Op grond van het voorgaande acht de rechtbank de verklaring van verdachte dat zij dacht dat [medeverdachte] zijn geld verdiende in de bouw en in de handel niet onaannemelijk. De rechtbank heeft in het dossier voor het overige geen ander bewijsmiddel aangetroffen waaruit kan volgen dat verdachte wist of redelijkerwijs moest vermoeden dat het geld van [medeverdachte] afkomstig was uit misdrijf.
Dat verdachte zelf ook contant geld stortte doet aan het oordeel van de rechtbank niet af, mede gelet op het feit dat de rechtbank aannemelijk heeft geacht dat zij en [medeverdachte] contante geldbedragen geschonken kregen van haar familie.

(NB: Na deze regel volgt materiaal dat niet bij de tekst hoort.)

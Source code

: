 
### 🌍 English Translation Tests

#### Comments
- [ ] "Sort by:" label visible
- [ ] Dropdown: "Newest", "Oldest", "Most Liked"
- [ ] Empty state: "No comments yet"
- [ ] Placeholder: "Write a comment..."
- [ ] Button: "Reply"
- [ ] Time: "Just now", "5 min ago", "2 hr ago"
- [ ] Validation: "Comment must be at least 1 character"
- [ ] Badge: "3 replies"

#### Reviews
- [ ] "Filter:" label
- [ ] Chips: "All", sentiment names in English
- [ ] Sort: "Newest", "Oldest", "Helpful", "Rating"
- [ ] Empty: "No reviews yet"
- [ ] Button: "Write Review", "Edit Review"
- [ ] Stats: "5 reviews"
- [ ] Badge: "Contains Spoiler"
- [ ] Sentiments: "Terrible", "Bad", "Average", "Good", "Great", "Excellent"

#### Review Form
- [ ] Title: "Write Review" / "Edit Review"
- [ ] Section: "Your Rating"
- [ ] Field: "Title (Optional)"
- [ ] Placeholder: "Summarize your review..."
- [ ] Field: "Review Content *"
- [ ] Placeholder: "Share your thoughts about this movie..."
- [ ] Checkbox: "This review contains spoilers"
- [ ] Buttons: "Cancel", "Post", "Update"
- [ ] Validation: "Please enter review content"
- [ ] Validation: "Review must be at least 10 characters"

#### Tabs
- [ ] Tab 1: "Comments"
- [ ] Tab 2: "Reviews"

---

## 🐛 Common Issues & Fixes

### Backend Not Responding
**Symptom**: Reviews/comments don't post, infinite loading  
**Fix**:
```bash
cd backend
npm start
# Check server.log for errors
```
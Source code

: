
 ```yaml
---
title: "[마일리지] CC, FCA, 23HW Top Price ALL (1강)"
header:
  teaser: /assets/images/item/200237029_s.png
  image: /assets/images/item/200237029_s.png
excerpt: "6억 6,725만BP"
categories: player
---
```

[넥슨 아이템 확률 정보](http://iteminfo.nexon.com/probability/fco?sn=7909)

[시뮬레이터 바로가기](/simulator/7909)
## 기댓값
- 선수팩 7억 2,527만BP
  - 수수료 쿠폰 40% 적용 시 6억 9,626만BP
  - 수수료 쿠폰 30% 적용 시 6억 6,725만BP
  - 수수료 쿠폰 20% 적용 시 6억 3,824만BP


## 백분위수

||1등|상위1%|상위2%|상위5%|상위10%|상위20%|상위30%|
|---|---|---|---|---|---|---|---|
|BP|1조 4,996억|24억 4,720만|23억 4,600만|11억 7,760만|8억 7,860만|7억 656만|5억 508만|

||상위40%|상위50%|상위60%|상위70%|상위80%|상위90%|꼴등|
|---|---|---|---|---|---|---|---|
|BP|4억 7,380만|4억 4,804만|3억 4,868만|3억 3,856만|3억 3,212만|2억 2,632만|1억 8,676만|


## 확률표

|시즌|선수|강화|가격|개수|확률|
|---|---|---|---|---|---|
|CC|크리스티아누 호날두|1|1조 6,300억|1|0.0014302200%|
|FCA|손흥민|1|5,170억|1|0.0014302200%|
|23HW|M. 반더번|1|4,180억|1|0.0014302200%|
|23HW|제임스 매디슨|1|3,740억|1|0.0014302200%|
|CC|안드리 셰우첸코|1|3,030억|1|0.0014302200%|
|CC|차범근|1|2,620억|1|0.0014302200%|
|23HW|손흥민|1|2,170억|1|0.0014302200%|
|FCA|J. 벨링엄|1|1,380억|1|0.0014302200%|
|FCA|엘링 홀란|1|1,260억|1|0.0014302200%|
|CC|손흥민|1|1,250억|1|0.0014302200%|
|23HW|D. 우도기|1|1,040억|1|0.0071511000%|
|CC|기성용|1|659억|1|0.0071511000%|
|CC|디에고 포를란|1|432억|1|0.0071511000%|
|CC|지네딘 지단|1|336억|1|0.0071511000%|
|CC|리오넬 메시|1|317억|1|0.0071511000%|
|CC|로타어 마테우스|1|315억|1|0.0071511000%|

De verklaring van [betrokkene] waar de officier van justitie naar verwezen heeft, ziet op een andere zaak die bovendien geseponeerd is. Alleen op basis van die verklaring kan niet gezegd worden dat [verdachte] wist dat verdachte in hennep handelde, zoals door de officier van justitie gesteld.
Gelet op het voorgaande zal de rechtbank, zoals ook betoogd door de raadsvrouw, verdachte vrijspreken van het primair en subsidiair ten laste gelegde.

4.De beslissing

De rechtbank, rechtdoende:
Spreekt verdachte vrijvan het primair en subsidiair tenlastegelegde feit.
Aldus gewezen door:
mr. H.P.M. Kester-Bik (voorzitter), mr. M.G.J. Post en mr. M.A. Jansen-van Leeuwen, rechters,
in tegenwoordigheid van mr. N. ter Horst, griffier
en uitgesproken ter openbare terechtzitting van deze rechtbank op 16 juli 2014.